Leinen los für die "Wiking VI" - Kulturbotschafter auf Ostseetörn
Kurs Danzig heißt es für sieben Studenten, die als Lübecks Kulturbotschafter mit der Yacht "Wiking VI" am Sonntag in Travemünde in See stachen."Die Sonne lacht, wähl' Blende acht", mögen sich Eltern, Freunde und Kommilitonen gedacht haben, die Sonntagmittag zur Kaiserbrücke nach Travemünde kamen, um Lübecks Kulturbotschafter standesgemäß zu verabschieden und zu fotografieren.
Skipper Christian Ahlers (26) wird mit einer wechselnden Mannschaft insgesamt zwei Monate unterwegs sein, um für die Hansestadt zu werben. Zur Start-Crew gehören Eva Philipp (23), Lena Weidelt (22), Jakob Slemeyer (22), Jörg Taubert (27) und Dietmar Steinle (28). Neben Danzig zählen während des Ostseetörns Klaipeda, Riga, Tallin, St. Petersburg, Kotka, Helsinki, Turku, Visby, Stockholm, Kopenhagen und Malmö zu den Zielhäfen. Die angehenden Mediziner, Politik- und Sportwissenschaftler, Bootsbauingenieure und Geografie-Experten wollten nicht "einfach nur so segeln". Ideengeber Christian Ahlers: "Wir möchten für Lübeck und die Stadt werben. Im Rahmen einer Liberalisierung der Gesellschaft fühlen wir uns für den Kulturaustausch der Ostseestädte mit verantwortlich. Nur zu segeln, das ist uns zu wenig."

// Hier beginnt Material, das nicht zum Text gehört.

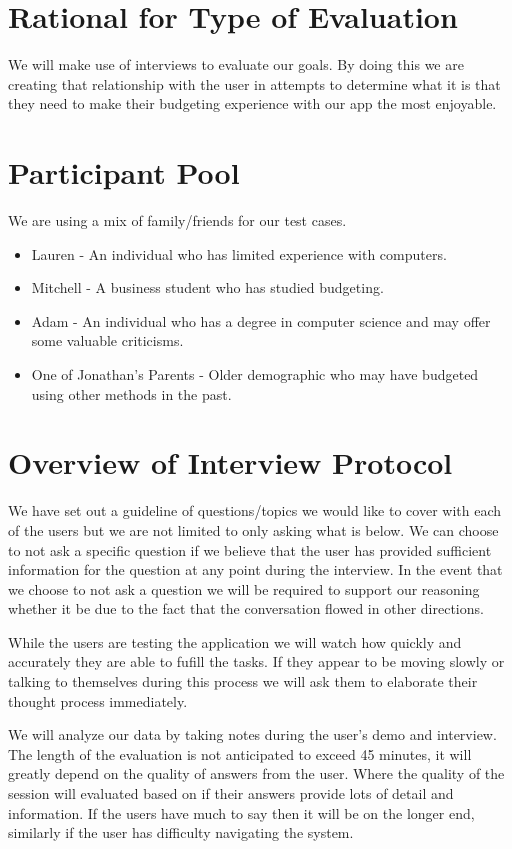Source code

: \documentclass{chi2011}
\begin{document}
\section{Rational for Type of Evaluation}
We will make use of interviews to evaluate our goals. By doing this we are creating that 
relationship with the user in attempts to determine what it is that they need to make their 
budgeting experience with our app the most enjoyable. 

\section{Participant Pool}
We are using a mix of family/friends for our test cases. 
\begin{itemize}
	\item Lauren - An individual who has limited experience with computers. 
	\item Mitchell - A business student who has studied budgeting. 
	\item Adam - An individual who has a degree in computer science and may offer some valuable criticisms. 
	\item One of Jonathan's Parents - Older demographic who may have budgeted using other methods in the past.
\end{itemize}

\section{Overview of Interview Protocol}
We have set out a guideline of questions/topics we would like to cover with each of the users but 
we are not limited to only asking what is below. We can choose to not ask a specific question if we
believe that the user has provided sufficient information for the question at any point during the
interview. In the event that we choose to not ask a question we will be required to support our 
reasoning whether it be due to the fact that the conversation flowed in other directions.

While the users are testing the application we will watch how quickly and accurately they are able to fufill the 
tasks. If they appear to be moving slowly or talking to themselves during this process we will ask them
to elaborate their thought process immediately.

We will analyze our data by taking notes during the user's demo and interview. 
The length of the evaluation is not anticipated to exceed 45 minutes, it will greatly depend on the
quality of answers from the user. Where the quality of the session will evaluated based on if their
answers provide lots of detail and information. If the users have much to say then it will be on 
the longer end, similarly if the user has difficulty navigating the system. 
\end{document}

Begeistert von der Idee war auch Stadtpräsident Peter Sünnenwold, der in Begleitung von Hansjörg Wittern (Bereich Kunst und Kultur) nach Travemünde gekommen war. Lübecks Erster Bürger erinnerte in seiner Rede an die Hansezeit und die 2500 Schiffe, über die Lübeck damals verfügte. Und noch heute sei die Stadt der größte deutsche Fährhafen sowie der größte deutsche Ostseehafen. Als Aufmerksamkeit an die offiziellen Vertreter der anderen Städte überreichte Peter Sünnenwold neben einer Urkunde, die auf die besondere Bedeutung des Törns hinweist, auch Rotspon und Marzipan. "Aber als Gastgeschenk, nicht als Notration", ergänzte der CDU-Politiker scherzend.
Für reichlich Proviant an Bord ist gesorgt. Rund um die Kombüse wurden knackiges Gemüse aber auch Erasco-Dosen verstaut. Sogar frisches Brot wird es an Bord geben. Während der mehrwöchigen Vorbereitung auf den Törn probierte die Crew aus, wie sich aus Fertigbackmischungen Brot in der Pfanne herstellen lässt. Alkohol wurde ebenfalls gebunkert, "den gibt es aber nur an Hafentagen" betonte Christian Ahlers. Und wer ist für die Backschaft an Bord zuständig? Müssen das die beiden einzigen Frauen machen? "Bei uns macht jeder selbstverständlich alles", so der Skipper.
Dann wurde es ernst. Vom Stadtpräsidenten gab's noch einen offiziellen Abschiedsschluck, Eltern und Freunde wurden zum vorerst letzten Mal umarmt. Selbst Günter Grass kam noch auf die mehr als elf Meter lange Stahl-Slup, jedoch nur als Bild- und Textband - ein zusätzliches Gastgeschenk der Kulturbotschafter. Dann hieß es Leinen los und der Spinnaker mit dem Kulturstadt-Logo blähte sich im Wind.